So my oldest son just attended his last formal dance. It's been fun watching him - ask the girl, figure out: the Day Date, what to wear (yes, boys worry about what their going to wear) who's driving, go by yourself or with friends?, where to eat etc. . . .
He has been lucky to have a lot of really GREAT friends. So there ends up being a lot of couples in his group. Sometimes, it can get tricky with a lot of people in one group. Too many ideas, and not one person wanting to be the boss of the group for fear it would land them responsible for all the work. So here are a few things that I have learned over the few years with my kids - for both sides - Boy choice, Girl choice.
Asking to the Dance:
1) Doesn't have to cost much or anything!! For an example . . . my son made a song and got his friends to help him ask his date. He found out where she was, and asked her. Now of course she danced - and there was never a good time, that she wasn't in dance. We got permission for the owner to come in and surprise her.
2) Don't ask too early - even if you want to get to the date of your choice. I've seen too many times, kids ask a girl they like in February for Prom in April? By April rolls around they no longer like each other and it made the date awkward for everyone in their group.
3) Don't wait too long either - Don't be afraid to ask the date of your choice. If you don't ask, you'll never know.
4) Manners - communicate details for formal dance. especially if you're a guy, don't assume the details don't matter. One date my son's group planned paint ball. Dirty clothes will need to be changed afterwards if you don't want them to ride in your car on the ride home. Those details need to be presented to the date. Girls worry how they look, they need to be prepared for extra hair, clothing change, make-up etc. . . It's just how it is. Parents of the date will want to know details if there ends up being clothing change situation - just to be upfront. You never know who is uncomfortable with this. Or who may have strong issues against guns - even if is paint ball. Just be aware of possible problems.
5) Answer your date - if your date went to the effort to ask you in a fun & creative way, respond fun & creative.

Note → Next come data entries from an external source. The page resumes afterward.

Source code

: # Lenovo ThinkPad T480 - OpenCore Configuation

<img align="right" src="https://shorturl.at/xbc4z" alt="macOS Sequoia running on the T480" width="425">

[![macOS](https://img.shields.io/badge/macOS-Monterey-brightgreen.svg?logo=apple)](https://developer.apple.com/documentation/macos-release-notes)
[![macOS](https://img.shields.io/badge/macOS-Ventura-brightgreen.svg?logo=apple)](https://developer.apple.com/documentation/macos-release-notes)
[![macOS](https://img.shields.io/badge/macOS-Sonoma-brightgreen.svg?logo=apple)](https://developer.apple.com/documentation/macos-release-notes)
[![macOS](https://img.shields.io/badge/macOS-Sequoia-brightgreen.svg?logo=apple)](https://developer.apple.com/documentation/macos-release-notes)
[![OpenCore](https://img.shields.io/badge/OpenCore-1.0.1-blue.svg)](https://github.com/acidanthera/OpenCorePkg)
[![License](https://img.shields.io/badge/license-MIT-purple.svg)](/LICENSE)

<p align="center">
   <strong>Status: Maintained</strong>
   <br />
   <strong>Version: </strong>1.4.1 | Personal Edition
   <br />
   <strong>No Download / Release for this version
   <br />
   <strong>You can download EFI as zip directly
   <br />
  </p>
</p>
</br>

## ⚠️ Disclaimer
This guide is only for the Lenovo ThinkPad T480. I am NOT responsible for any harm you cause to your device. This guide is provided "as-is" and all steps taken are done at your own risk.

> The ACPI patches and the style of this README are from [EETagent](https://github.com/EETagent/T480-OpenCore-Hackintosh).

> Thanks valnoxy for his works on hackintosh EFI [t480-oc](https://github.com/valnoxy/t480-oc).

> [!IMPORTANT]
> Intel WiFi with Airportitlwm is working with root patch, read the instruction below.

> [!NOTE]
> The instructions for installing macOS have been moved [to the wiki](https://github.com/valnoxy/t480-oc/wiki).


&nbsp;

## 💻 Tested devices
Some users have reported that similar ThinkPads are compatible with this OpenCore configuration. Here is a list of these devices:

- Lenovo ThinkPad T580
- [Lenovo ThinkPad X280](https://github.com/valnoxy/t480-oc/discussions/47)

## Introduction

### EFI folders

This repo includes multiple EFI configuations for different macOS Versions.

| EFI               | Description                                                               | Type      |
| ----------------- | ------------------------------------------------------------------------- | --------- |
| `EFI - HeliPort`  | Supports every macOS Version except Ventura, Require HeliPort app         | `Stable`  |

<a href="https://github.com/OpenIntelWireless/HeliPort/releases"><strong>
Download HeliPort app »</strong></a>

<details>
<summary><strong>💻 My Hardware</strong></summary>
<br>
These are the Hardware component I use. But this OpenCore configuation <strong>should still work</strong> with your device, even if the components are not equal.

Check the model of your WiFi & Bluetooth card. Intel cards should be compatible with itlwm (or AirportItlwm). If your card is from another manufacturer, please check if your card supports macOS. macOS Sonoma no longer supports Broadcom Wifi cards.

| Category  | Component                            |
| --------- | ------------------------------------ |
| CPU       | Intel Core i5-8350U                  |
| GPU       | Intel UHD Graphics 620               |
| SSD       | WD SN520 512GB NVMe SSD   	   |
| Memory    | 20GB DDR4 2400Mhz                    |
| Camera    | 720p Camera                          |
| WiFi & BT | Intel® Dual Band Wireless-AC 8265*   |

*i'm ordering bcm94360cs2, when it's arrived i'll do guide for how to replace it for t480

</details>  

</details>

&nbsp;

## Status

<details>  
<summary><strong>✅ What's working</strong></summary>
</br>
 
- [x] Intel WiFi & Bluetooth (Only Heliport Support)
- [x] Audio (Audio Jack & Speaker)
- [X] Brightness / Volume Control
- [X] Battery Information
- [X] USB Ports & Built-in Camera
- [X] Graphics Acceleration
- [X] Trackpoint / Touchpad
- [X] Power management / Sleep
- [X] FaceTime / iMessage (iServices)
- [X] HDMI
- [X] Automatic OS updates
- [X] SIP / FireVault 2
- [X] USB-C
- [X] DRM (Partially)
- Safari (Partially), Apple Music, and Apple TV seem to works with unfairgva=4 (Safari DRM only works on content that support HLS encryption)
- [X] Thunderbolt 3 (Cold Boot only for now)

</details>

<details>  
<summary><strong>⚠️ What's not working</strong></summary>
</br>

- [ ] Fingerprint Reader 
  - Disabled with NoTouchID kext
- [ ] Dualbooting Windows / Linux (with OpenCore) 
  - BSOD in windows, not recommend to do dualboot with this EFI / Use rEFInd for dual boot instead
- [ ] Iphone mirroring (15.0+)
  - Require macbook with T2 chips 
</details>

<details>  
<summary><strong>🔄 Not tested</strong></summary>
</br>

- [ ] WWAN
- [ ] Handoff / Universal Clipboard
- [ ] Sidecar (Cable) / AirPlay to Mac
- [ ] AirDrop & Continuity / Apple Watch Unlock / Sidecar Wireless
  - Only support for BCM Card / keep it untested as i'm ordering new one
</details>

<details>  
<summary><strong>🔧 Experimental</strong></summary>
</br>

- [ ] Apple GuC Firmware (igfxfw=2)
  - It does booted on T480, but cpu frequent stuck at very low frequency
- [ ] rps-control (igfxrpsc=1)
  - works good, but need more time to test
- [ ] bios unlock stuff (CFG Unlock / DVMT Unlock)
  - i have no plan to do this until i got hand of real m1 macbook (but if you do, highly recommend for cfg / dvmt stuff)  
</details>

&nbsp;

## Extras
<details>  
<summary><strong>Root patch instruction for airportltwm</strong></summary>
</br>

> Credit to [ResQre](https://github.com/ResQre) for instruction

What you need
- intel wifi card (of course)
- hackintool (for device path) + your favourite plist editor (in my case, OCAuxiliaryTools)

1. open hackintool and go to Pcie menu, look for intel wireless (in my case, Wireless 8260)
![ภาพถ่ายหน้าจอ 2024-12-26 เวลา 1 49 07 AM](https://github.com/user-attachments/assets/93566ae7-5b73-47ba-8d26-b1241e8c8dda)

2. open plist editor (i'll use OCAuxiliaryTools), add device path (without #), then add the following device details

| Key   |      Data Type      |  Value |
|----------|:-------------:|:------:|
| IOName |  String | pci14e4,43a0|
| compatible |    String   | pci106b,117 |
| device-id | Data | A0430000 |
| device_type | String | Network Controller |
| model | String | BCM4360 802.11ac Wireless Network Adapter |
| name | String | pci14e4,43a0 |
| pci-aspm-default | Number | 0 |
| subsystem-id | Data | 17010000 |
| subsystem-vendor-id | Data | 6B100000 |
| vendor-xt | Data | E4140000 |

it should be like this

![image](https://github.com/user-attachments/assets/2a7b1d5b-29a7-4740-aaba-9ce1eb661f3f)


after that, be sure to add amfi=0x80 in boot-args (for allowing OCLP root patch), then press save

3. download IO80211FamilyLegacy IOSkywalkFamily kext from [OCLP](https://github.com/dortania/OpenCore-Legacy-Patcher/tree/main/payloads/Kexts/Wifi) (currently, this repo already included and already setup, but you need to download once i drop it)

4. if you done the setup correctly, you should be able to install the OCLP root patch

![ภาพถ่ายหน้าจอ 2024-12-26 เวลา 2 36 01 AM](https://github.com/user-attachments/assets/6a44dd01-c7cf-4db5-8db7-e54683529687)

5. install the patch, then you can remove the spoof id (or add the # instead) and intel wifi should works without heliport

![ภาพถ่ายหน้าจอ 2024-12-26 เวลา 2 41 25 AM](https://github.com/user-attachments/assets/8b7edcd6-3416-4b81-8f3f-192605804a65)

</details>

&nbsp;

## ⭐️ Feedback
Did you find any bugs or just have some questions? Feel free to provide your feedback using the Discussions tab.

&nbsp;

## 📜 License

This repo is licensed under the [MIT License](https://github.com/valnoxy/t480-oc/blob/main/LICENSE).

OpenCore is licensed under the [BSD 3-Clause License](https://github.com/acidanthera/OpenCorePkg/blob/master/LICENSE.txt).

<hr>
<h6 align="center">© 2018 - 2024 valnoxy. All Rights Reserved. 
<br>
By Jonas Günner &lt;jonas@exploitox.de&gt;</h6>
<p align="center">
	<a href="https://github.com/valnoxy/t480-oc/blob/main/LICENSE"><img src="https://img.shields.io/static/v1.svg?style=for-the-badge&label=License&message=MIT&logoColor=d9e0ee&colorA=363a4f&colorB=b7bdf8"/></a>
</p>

Texting them back that "you're in" is not enough. A plate of donuts with a post-it note YES, shows the same detail in return. Don't take weeks to answer, especially if the date is more formal. Arrangements are being made, and if it turns out they you are not going with them, they need ample time to ask another person.
Can you say no?? As the mother of a girl - I want to say YES! My daughter was asked by a boy who had a bad rep. However, we gave him the benefit of doubt & she went. He was disrespectful on the day date & dance. He barely opened doors, had crude humor, talked with other girls, took off with the "Bros", spent a lot of time texting, got mad at her if she left to talk with her friends . . . and most of all was offended when it didn't end with a kiss/ make-out. His friends after the fact, said "she was rude because he $spent$ so much on her." Mama bear says - dinner does not pay for that kind of intimacy. We found out someone else didn't go, would have loved to have gone with her. In hind sight - she should have felt OK saying No. Even if it takes being honest with him. If he has a rep for this kind of treatment - then what does he expect?
Waiting for a better offer? Poor taste. My son had a friend who asked a girl that had a long distance boyfriend. They were pretty good friends. She spent time texting him, he came into town, she was in a hurry to get dance over with to be with him. The guy pays for everything - hmmmm, didn't I just say paying for dinner doesn't deserve intimacy??? YES - but you can show respect for their efforts by engaging in a conversation and enjoy the entire evening. common courtesy. So basically the message is talk to your date - have fun!